🧠 Pituitary Tumours
Anatomy, classification, functional syndromes, mass effects, pituitary apoplexy, trans-sphenoidal surgery, and the MEN1 connection.
Anatomy & Embryology of the Pituitary Gland
Understanding pituitary tumour presentations requires knowing the gland’s geography intimately. The clinical signs of a growing pituitary mass are entirely dictated by which surrounding structure gets compressed first. The local anatomy is the examination curriculum.
Location
The pituitary gland sits in the hypophyseal fossa — a saddle-shaped bony recess in the body of the sphenoid bone called the sella turcica (Latin: “Turkish saddle”). The roof is formed by a dural fold, the diaphragma sellae, through which the pituitary stalk (infundibulum) passes to connect the gland to the hypothalamus above.

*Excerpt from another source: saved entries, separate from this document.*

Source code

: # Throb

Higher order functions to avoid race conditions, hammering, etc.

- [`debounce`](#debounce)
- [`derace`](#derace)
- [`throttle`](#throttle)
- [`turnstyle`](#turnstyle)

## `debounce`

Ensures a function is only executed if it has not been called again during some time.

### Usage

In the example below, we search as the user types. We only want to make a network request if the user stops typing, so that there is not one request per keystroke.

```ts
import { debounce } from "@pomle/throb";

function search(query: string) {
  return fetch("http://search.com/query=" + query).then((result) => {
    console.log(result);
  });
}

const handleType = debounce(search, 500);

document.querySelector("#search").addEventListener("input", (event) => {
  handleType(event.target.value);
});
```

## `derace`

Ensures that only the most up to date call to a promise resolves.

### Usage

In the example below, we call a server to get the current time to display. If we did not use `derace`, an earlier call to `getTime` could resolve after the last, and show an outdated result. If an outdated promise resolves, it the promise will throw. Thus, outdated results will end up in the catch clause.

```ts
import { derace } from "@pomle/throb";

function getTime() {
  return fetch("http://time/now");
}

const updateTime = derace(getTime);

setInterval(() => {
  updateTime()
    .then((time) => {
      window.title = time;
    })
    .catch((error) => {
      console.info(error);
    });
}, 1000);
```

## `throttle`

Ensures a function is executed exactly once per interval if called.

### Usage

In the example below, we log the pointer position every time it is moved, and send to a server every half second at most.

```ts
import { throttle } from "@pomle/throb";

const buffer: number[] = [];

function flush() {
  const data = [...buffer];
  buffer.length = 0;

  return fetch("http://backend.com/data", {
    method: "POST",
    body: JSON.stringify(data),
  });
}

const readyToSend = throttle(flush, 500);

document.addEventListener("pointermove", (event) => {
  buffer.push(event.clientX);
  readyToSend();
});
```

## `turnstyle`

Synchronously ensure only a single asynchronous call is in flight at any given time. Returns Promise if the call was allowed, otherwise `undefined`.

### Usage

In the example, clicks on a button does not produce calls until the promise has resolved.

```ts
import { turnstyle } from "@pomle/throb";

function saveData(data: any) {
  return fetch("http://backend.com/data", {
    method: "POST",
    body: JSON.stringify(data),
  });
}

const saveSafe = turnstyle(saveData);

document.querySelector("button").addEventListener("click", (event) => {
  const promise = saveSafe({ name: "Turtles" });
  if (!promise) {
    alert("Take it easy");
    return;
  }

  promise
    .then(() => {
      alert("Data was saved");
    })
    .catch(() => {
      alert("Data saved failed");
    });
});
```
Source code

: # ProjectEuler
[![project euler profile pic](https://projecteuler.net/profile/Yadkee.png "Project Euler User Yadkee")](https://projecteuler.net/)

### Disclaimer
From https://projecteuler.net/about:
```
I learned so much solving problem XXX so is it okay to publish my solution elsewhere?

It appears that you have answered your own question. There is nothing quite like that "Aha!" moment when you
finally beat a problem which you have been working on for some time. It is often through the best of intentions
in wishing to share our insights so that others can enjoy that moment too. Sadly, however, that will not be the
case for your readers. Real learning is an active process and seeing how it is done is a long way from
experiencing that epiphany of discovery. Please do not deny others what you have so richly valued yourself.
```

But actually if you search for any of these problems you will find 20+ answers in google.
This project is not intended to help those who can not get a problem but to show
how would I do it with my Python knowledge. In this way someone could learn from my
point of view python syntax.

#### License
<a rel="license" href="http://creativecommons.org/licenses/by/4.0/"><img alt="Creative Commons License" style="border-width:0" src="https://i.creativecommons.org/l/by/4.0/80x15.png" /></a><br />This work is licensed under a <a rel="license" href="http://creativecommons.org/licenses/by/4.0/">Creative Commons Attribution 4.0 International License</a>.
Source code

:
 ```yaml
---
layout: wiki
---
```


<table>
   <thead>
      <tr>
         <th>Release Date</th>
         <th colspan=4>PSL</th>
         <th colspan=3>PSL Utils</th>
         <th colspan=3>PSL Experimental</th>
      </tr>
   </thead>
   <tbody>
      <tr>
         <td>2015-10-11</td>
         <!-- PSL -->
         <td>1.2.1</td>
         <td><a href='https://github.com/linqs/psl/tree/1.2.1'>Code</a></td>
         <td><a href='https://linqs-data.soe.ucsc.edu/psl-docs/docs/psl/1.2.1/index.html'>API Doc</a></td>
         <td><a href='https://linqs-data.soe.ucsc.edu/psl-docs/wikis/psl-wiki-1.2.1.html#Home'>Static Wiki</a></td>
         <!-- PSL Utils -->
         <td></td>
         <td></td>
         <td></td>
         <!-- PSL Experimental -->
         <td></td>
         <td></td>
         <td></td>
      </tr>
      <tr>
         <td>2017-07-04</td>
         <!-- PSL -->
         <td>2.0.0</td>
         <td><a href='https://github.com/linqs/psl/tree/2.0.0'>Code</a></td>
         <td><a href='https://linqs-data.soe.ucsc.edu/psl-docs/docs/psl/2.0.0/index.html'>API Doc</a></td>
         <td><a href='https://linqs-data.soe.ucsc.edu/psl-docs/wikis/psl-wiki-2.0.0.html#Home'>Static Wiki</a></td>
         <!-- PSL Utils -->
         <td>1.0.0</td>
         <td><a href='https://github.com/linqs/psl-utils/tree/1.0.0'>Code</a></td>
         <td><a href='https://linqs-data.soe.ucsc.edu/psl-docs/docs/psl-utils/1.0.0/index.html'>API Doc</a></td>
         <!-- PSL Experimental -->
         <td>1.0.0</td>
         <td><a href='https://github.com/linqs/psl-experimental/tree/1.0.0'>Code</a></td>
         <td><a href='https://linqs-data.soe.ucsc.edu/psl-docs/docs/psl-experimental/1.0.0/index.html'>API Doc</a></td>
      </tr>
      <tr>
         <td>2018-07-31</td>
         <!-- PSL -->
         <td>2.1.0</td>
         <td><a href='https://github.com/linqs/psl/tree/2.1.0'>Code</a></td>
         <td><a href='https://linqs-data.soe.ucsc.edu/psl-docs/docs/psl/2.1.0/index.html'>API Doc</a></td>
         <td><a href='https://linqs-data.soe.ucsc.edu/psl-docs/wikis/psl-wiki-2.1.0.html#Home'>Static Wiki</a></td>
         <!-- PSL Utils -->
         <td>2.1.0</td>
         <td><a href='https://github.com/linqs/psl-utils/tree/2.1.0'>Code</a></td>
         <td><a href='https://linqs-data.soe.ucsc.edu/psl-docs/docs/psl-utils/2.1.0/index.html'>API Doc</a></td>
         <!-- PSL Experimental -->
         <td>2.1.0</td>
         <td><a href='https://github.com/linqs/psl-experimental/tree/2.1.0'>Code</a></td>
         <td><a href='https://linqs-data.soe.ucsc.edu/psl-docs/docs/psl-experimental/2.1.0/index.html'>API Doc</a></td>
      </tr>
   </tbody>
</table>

The Two Lobes — Different Embryological Origins
The pituitary is not one organ — it is two embryologically distinct structures fused together, which explains why tumours arising from each behave completely differently:
| Lobe | Proportion | Embryological Origin | Key Tumours |
|---|---|---|---|
| Anterior lobe (Adenohypophysis) |
75% of gland | Ectodermal outpouching of the primitive oral cavity — Rathke’s pouch. Migrates superiorly to fuse with the downgrowth from the brain. | All pituitary adenomas (prolactinoma, GH-oma, ACTH-oma, TSH-oma). Craniopharyngioma from Rathke’s pouch remnants. |
| Posterior lobe (Neurohypophysis) |
25% of gland | Downward diverticulum of the floor of the diencephalon — neural tissue, not glandular. It stores and releases hormones made in the hypothalamus. | Does not form adenomas. Damage causes Diabetes Insipidus (loss of ADH storage/release). |
Rathke’s Pouch — Why It Matters
Rathke’s pouch is the ectodermal outpouching that migrates upward from the roof of the primitive mouth to form the anterior pituitary. Remnants of this tract can persist along its migratory path — particularly at the pituitary stalk and floor of the third ventricle.
These remnants can proliferate into a Craniopharyngioma — a histologically benign but behaviourally aggressive tumour arising from squamous epithelial remnants. It typically affects children and young adults, grows in the suprasellar region, and characteristically contains calcification, cysts, and cholesterol (“motor oil”) fluid on imaging. Despite its benign histology, it causes devastating compression of the optic chiasm, hypothalamus, and pituitary stalk.
The Cavernous Sinus — Know Your Contents
The cavernous sinuses sit on either side of the sella. Their contents are the most important anatomical memory in this topic — lateral invasion by a pituitary tumour will damage these structures in order of vulnerability:
CN VI — Why It Is Hit First by Lateral Pituitary Invasion
The abducens nerve (CN VI) runs through the cavernous sinus in the most medial position — closest to the pituitary. When a pituitary tumour invades the cavernous sinus laterally, CN VI is the first nerve encountered and the first to be damaged. The result is a lateral rectus palsy — the eye cannot abduct, causing a convergent squint (esotropia) and diplopia on lateral gaze.
The other nerves (CN III, IV, V1, V2) run in the lateral wall of the cavernous sinus and require more extensive invasion before being affected.